((

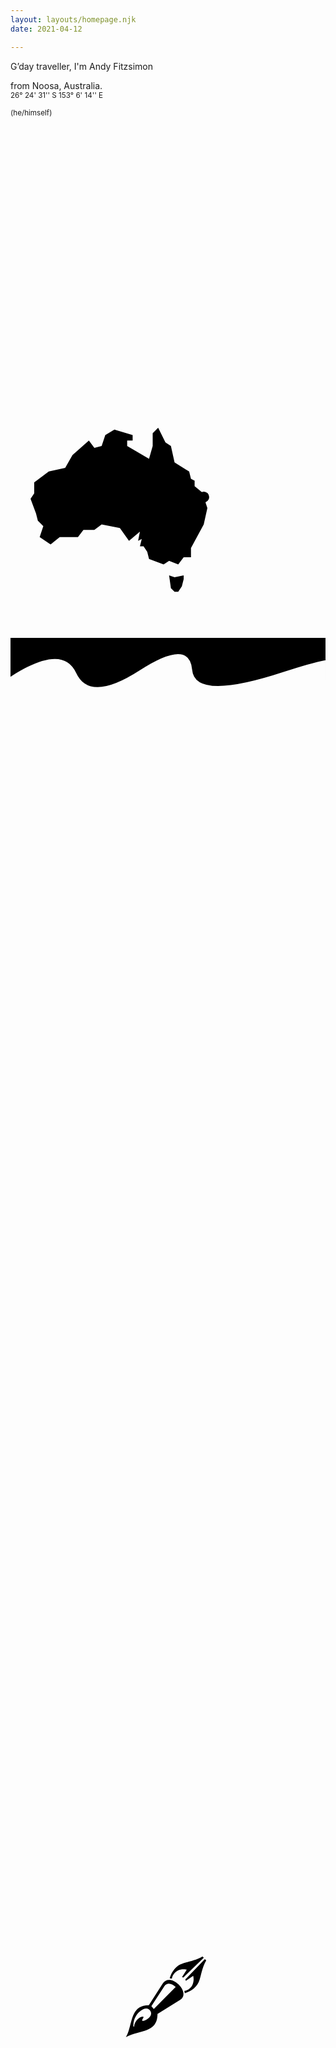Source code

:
 ```yaml
---
layout: layouts/homepage.njk
date: 2021-04-12

---
```


<section style=" background-image: linear-gradient(var(--bg) 70% ,  var(--tone-1) 100%); position:relative; margin-bottom:9em;">
G’day traveller, I'm Andy Fitzsimon<br>  
<p>from Noosa, Australia.<br> <small style="color:var(--neutral)">26° 24' 31'' S 153° 6' 14'' E</small></p>
<small style="color:var(--neutral)">
 (he/himself)</small>

<p class="scroll fade"></p>


<svg class="scroll map" viewBox="-10 -10 120 120" xmlns="http://www.w3.org/2000/svg" style="max-width:50vw; max-height: 25em;paint-order: stroke;">
  <path fill="var(--bg-2)"   stroke-linejoin="round" stroke-linecap="round" stroke="var(--neutral)" d="M77 85l1 7 2 2h2l2-3 1-4v-2l-5 1zM71 4l4 8 3 2 2 9 8 5 1 4 2 1v3l6 5v4l1 3-2 9-7 13v5h-4l-3 4-5-2-3 2-8-3-1-4-2-3h-2l1-4-2 1 1-5-6 5-5-7-10-2-4 3h-6l-3 4H17l-5 4-6-4 2-6-3-3-1-4-3-8 2-3v-6l8-6 9-2 4-7 9-8 3 4 4-1 2-6 5-3 10 3v3h-3v3l12 7 2-7V7 z"/>
<circle cx="96" cy="42" r="3" stroke="var(--brand)" fill="var(--bg)" />
</svg>
<svg viewBox="0 0 600 200" preserveAspectRatio="none" style="clamp(10rem, 20vw, 20rem);  width: 100%;  display:block; position:absolute; height: 8em; top: 99.9%; z-index:-1">
<path id="separator"  style="transition: 4s; fill: var(--tone-1)" d="M 0 0 V 111 Q 99 15 125 100 T 246 93 T 346 91 T 521 97 T 600 121 V 0 Z" />
</svg>
<script>// tiny-as random min-max function
function rMe(min, max) {return Math.floor(Math.random() * (max - min + 1) + min);}
// grab my path  
let separator = document.getElementById("separator");
function randomWaves(){
separator.setAttribute("d", 
"M 0 0 V " + rMe(80, 130) + " Q " 
+ rMe(-30, 110) + " " 
+ rMe(0, 270)   + " " 
+ rMe(70, 150)  + " " 
+ rMe(90, 110)
+ " T " + rMe(230, 270) + " " + rMe(90, 110)  
+ " T " + rMe(330, 370) + " " + rMe(90, 110)   
+ " T " + rMe(430, 570) + " " + rMe(90, 110)   
+ " T 600 "  +  rMe(80, 130) + " V 0 Z" );}
var reGenTimer = window.setInterval(function () {randomWaves();}, 3000);
</script>
</section>
<br>

<p class="scroll fade">working with talented friends, making software. </p>

<p class="scroll fade" style="max-width: 18em; margin: 1em auto">I'm certifiably professionally passable<br> thanks to 20 years at places like <a href="https://www.suse.com/" target="_blank"  rel="noreferrer">SUSE</a>, <a href="https://www.redhat.com/" target="_blank" rel="noreferrer">Red Hat</a>,  and now <a href="https://www.outfit.io/" target="_blank" rel="noreferrer"> Outfit</a></p>

<svg class="scroll o-logo" style="margin-bottom:4em;  max-height: 15em; max-width: 60vw" xmlns="http://www.w3.org/2000/svg" viewBox="0 0 19 8.5" stroke="#e40046" fill="none">
  <circle cx="2.36" cy="6.12" r="1.68"/>
  <path d="M 5.35 4V 6.5A 1.02 1 0 008 6.5V 4.5 H 18.68"/>
  <path d="M 10.2 8.2v -6"/>
  <path d="M 12.5 8.2V 2A 1.3 1.2 10 0114.5 1"/>
  <path d="M 14.8 8.2V 4.5"/>
  <path d="M 17.1,8.2v -6"/>
  <path d="M 14.8 2.7v.001" stroke-linecap="round"/>
</svg>


<p class="scroll fade">currently enjoying strategy, design, and code.</p>
<p class="scroll fade"> Recently, I resumed <a href="/posts">blogging</a> </p> 

 
<svg class="scroll pen" style="max-width: 25vw; fill:var(--neutral); display:block; max-height: 10em;  margin:2em auto;" viewBox="0 0 100 100" xmlns="http://www.w3.org/2000/svg">
  <path d="M33.8 62l25-25.2C54.8 33 49.3 31 46 35.7L31 58.7l2.7 3.3zM11.4 81.5c0-3.7 4.8-10.8 9.6-10.8 2.6 0-.6 2.7-.6 4.5 0 2 13.8-3.4 9.5-11-1.7-2.8-4.8-3.4-8-2a20.7 20.7 0 00-11.5 19.3c0 1 1 1 1 0zm57.8-37.6l-.5-2.5c.3 0 5.8-1 8.8-6.1 3-5.4 1.3-11.2 1.3-11.2l-8.4 5.7-.6-1.6L92.1 5l1.6 1.5c-5.3 8.8-5.8 18.8-8.7 25-4.5 9.7-15.8 12.5-15.8 12.5zM52 26.9s2.7-11.4 12.4-16c6.1-3 16.2-3.6 25-9l1.5 1.5L67.5 26a4 4 0 00-1.5-.5l5.5-8.5s-5.8-1.6-11.1 1.5c-5.2 3-6 8.5-6 8.9zM2 94c8-14 3.9-36.4 26.1-36.4L44 32.8c3.9-6.2 11.9-5 18.1 1.2 6.3 6.2 7.7 13.8 2 17.5L38 67.7C38 90.1 16.5 85.8 2 94.1z"/>
</svg>

<br>
<p class="scroll fade">If you'd like to know more, here's my unfinished, unfinished story.<br><br></p>
<p class="scroll fade"> <a class="button" href="/story">my story</a></p>


<style>
.o-logo{margin: 2em auto; display:block;max-width: 70vw}
.scroll.map{margin:2em auto;}

.scrolled.pen{animation: brush 3s ease infinite;}

@keyframes brush{  50%{transform:rotate(-240deg);}}

.scroll.map path {stroke-dasharray:  344 344; stroke-dashoffset:-344;stroke-width: 3; stroke-opacity:0}
.scroll.map circle{stroke-width: 5; transition: all 1.5s ease  .2s;}
.scroll.map.scrolled circle{stroke-width:10; fill:var(--tone-2)}
.scroll.map.scrolled path{stroke-width: 5;stroke-dasharray:  344 344; stroke-opacity:1;stroke-dashoffset:0;transition: stroke-dashoffset 1.5s ease, stroke-width 1.5s ease;}
.o-logo>*{opacity:0}.scrolled.o-logo>*{animation:in-out 1s ease reverse;opacity:0;animation-fill-mode:forwards}.scrolled.o-logo>:nth-child(2){animation-delay:.1s}.scrolled.o-logo>:nth-child(3){animation-delay:.2s}.scrolled.o-logo>:nth-child(4){animation-delay:.3s}.scrolled.o-logo>:nth-child(5){animation-delay:.4s}.scrolled.o-logo>:nth-child(6){animation-delay:.5s}.scrolled.o-logo>:nth-child(7){animation-delay:.7s;animation-duration:.5s;animation-name:dotup;animation-duration:.6s;animation-direction:reverse;animation-delay:0;transform-origin:0;animation-timing-function:cubic-bezier(.6,-.3,.2,0)}@keyframes in-out{0%{stroke-dasharray:19.5 0;opacity:1}100%{stroke-dasharray:0 19.5;opacity:1}}@keyframes dotup{0%{stroke-width:1;opacity:1;transform:translate(0)}100%{stroke-width:.5;transform:translate(0,2px);opacity:0}}

p.scroll{min-height:10vh;}
.scroll.fade{opacity:0; transform: translate(0,2em)}
.scrolled.fade{opacity:1; transform:none;transition: transform 1s ease, opacity 1s ease}
</style>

))

_About this task_:
Return all lines of the data in which the string "auto" appears.

_Solution to the exercise_:
<p class="scroll fade" style="max-width: 18em; margin: 1em auto">I'm certifiably professionally passable<br> thanks to 20 years at places like <a href="https://www.suse.com/" target="_blank"  rel="noreferrer">SUSE</a>, <a href="https://www.redhat.com/" target="_blank" rel="noreferrer">Red Hat</a>,  and now <a href="https://www.outfit.io/" target="_blank" rel="noreferrer"> Outfit</a></p>
<svg class="scroll pen" style="max-width: 25vw; fill:var(--neutral); display:block; max-height: 10em;  margin:2em auto;" viewBox="0 0 100 100" xmlns="http://www.w3.org/2000/svg">
.o-logo{margin: 2em auto; display:block;max-width: 70vw}
.scroll.map{margin:2em auto;}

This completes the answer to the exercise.